Pick every line out of the entries below that has the string "Bayesian", and copy it.

___ Material supplied

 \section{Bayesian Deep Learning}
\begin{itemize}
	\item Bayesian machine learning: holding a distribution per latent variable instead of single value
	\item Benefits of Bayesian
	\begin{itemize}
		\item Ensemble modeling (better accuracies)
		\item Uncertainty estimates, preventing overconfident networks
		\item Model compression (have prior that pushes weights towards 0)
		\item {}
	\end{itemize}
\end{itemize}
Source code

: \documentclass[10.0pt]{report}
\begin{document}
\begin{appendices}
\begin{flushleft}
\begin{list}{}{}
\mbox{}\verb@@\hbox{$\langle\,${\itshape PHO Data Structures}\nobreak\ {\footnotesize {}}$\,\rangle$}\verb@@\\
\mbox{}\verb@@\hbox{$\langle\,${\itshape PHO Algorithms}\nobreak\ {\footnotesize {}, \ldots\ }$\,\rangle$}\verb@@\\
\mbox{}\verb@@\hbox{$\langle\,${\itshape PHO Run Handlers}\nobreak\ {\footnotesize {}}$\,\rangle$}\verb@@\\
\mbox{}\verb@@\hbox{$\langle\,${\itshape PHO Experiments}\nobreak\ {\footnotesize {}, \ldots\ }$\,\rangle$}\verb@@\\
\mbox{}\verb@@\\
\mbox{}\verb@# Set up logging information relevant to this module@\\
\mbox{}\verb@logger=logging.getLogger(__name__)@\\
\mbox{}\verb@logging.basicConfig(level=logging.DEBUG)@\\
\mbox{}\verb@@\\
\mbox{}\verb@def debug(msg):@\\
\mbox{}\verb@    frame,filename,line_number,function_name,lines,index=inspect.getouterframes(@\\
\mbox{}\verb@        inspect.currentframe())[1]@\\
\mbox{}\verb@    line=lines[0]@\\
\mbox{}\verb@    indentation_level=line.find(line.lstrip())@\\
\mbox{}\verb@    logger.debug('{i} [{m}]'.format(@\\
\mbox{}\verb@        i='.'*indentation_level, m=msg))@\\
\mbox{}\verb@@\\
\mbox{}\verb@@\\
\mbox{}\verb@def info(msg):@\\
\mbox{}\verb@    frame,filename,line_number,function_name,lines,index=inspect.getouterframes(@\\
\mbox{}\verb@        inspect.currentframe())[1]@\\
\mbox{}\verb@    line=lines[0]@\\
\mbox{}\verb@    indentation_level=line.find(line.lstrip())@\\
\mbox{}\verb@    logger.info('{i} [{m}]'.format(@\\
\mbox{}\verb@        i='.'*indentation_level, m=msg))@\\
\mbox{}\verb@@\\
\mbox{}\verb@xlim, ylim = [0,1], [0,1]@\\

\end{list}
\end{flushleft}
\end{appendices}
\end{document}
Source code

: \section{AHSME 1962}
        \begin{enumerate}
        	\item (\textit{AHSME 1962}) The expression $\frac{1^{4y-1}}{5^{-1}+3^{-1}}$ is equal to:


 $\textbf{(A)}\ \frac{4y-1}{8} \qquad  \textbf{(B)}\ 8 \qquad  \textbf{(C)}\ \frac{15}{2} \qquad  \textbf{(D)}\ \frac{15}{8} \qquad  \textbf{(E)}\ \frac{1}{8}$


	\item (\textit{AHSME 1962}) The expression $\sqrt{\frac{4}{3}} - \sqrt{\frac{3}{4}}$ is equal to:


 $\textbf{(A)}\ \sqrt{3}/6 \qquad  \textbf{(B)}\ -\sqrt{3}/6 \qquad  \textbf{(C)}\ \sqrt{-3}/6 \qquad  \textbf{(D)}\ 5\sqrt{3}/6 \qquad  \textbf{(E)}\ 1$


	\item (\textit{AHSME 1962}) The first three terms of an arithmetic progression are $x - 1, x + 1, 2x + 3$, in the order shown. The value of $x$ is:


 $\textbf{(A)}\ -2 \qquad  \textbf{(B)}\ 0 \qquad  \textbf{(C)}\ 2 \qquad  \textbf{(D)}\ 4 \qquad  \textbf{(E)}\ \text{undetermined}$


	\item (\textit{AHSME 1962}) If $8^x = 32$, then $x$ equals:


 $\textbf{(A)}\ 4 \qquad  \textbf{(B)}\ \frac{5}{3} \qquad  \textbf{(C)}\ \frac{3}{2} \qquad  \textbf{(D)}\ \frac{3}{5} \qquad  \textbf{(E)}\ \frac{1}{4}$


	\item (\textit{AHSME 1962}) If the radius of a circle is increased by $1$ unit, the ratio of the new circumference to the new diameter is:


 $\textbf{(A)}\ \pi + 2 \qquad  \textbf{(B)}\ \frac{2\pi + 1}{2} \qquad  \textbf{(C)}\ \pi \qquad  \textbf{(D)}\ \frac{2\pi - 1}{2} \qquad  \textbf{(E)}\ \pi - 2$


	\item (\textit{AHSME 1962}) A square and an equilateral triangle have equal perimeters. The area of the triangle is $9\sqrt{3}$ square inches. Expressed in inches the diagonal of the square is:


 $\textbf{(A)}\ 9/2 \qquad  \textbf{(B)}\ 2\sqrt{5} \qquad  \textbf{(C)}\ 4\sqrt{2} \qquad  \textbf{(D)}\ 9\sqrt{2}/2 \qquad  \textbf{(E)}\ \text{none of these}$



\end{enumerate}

______

→ Task solution
 \section{Bayesian Deep Learning}
	\item Bayesian machine learning: holding a distribution per latent variable instead of single value
	\item Benefits of Bayesian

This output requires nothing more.